Doctor Strange made his first comic book appearance in “Strange Tales, No. 111." He is played by Benedict Cumberbatch in the film, out Nov. 4. This is the first time the Marvel Cinematic Universe has ventured into magic.
Yondu is a blue-skinned mercenary in “Guardians of the Galaxy” and leader of the Ravagers, a group that spends much of the film hunting an orb the Star-Lord has. In the comics, starting with "Marvel Super-Heroes, Vol. 1, No. 18," Yondu was one of the founding members of the Guardians of the Galaxy and is set to play a larger role with the group in “Guardians of the Galaxy, Vol. 2,” scheduled for a May 5 release.
Director James Gunn said in a post on his Facebook page that the Ravagers play a major role in the upcoming sequel and are upset at Yondu for letting Star-Lord go without any reprisal. Michael Rooker, who plays Yondu, made an appearance with the cast at the 2016 San Diego Comic Con and was heavily featured in footage shown there, according to collider.com.
T’Challa, known by his superhero name Black Panther, made his Marvel Cinematic Universe debut in “Captain America: Civil War" and was played by Chadwick Boseman. In the movie, he is out for revenge against Bucky Barnes after T’Challa’s father, the king of the fictional African nation of Wakanda, is killed. His Black Panther suit is made of vibranium, the same metal as Captain America’s shield.
In the comics, Black Panther is the leader of Wakanda and first made his comic book appearance in “Fantastic Four, No. 52." The “Black Panther” movie is scheduled for a Feb. 16, 2018, release and will be directed by Ryan Coogler.
In the Ant-Man comics, Janet van Dyne was the romantic partner of Hank Pym, and the two formed the superhero duo of Ant-Man (Pym) and the Wasp (van Dyne). In the comic book, “The Avengers, No. 1," the two characters are founding members of the Avengers, along with Iron Man, Thor and Hulk.
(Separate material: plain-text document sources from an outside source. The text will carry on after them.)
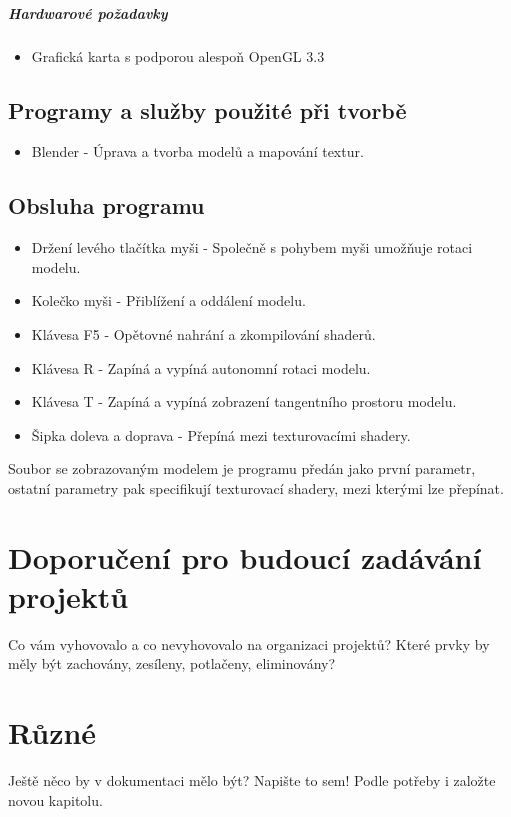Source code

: \documentclass[12pt,a4paper,titlepage,final]{report}
\begin{document}
\paragraph{Hardwarové požadavky}
\begin{itemize}
	\item Grafická karta s podporou alespoň OpenGL 3.3
\end{itemize}

\section{Programy a služby použité při tvorbě}
\begin{itemize}
	\item Blender - Úprava a tvorba modelů a mapování textur.
\end{itemize}

\section{Obsluha programu}
\begin{itemize}
	\item Držení levého tlačítka myši - Společně s pohybem myši umožňuje rotaci modelu.
	\item Kolečko myši - Přiblížení a oddálení modelu.
	\item Klávesa F5 - Opětovné nahrání a zkompilování shaderů.
	\item Klávesa R - Zapíná a vypíná autonomní rotaci modelu.
	\item Klávesa T - Zapíná a vypíná zobrazení tangentního prostoru modelu.
	\item Šipka doleva a doprava - Přepíná mezi texturovacími shadery.
\end{itemize}

Soubor se zobrazovaným modelem je programu předán jako první parametr, ostatní parametry pak specifikují texturovací shadery, mezi kterými lze přepínat.

\chapter{Doporučení pro budoucí zadávání projektů}

Co vám vyhovovalo a co nevyhovovalo na organizaci projektů? Které prvky by měly být zachovány, zesíleny, potlačeny, eliminovány?


\chapter{Různé}

Ještě něco by v dokumentaci mělo být? Napište to sem! Podle potřeby i založte
novou kapitolu.



\nocite{gustavson2014,mcewan2012}

\end{document}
The film version of “Ant-Man” featured an older Hank Pym recruiting Scott Lang, played by Paul Rudd, as the new Ant-Man after Janet van Dyne had been missing and presumed dead following one of their missions. Hank’s daughter, Hope van Dyne, played by Evangeline Lilly, is teased to take on the mantle of the Wasp in a post-credits scene. Lilly and Rudd will reprise their roles in the sequel “Ant-Man and the Wasp,” scheduled for release July 6, 2018.
The first female-led superhero movie in the Marvel Cinematic Universe will be “Captain Marvel,” scheduled for release March 8, 2019. Carol Danvers is Captain Marvel, who has been known by several different names over the years, including Ms. Marvel (“Ms. Marvel, No. 1”), Binary (“Uncanny X-Men, No. 164”) and Warbird (“The Avengers, No. 4”) before being referred to as Captain Marvel for the first time in “Avenging Spider-Man, Vol. 1 No. 9” in 2012.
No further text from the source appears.